*How to complete this task:* Nothing goes in the answer except the line that contains "[Book: Policy Routing" and the lines after it to the end of the material below, unchanged.

•••

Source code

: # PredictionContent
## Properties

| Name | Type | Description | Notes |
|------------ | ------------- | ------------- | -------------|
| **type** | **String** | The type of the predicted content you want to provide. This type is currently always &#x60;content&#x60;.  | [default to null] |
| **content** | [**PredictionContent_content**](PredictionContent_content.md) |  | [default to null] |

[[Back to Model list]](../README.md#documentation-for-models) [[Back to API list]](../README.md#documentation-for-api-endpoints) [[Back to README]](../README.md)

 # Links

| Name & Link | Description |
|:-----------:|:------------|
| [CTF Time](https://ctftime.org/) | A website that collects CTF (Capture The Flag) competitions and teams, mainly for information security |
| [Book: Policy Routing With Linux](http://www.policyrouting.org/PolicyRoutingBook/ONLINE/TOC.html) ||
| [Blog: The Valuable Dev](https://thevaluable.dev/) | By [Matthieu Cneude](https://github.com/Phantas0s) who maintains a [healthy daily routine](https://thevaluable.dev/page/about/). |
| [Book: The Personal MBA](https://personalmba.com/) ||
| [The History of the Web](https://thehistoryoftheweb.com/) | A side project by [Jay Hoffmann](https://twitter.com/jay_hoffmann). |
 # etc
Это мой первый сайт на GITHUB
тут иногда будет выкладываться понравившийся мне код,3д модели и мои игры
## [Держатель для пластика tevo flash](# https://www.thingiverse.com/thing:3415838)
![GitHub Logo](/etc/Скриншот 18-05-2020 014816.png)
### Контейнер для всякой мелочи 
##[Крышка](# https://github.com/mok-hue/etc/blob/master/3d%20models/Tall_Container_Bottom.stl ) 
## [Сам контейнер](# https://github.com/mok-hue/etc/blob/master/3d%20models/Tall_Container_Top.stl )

•••

*Response:*
| [Book: Policy Routing With Linux](http://www.policyrouting.org/PolicyRoutingBook/ONLINE/TOC.html) ||
| [Blog: The Valuable Dev](https://thevaluable.dev/) | By [Matthieu Cneude](https://github.com/Phantas0s) who maintains a [healthy daily routine](https://thevaluable.dev/page/about/). |
| [Book: The Personal MBA](https://personalmba.com/) ||
| [The History of the Web](https://thehistoryoftheweb.com/) | A side project by [Jay Hoffmann](https://twitter.com/jay_hoffmann). |
 # etc
Это мой первый сайт на GITHUB
тут иногда будет выкладываться понравившийся мне код,3д модели и мои игры
## [Держатель для пластика tevo flash](# https://www.thingiverse.com/thing:3415838)
![GitHub Logo](/etc/Скриншот 18-05-2020 014816.png)
### Контейнер для всякой мелочи 
##[Крышка](# https://github.com/mok-hue/etc/blob/master/3d%20models/Tall_Container_Bottom.stl ) 
## [Сам контейнер](# https://github.com/mok-hue/etc/blob/master/3d%20models/Tall_Container_Top.stl )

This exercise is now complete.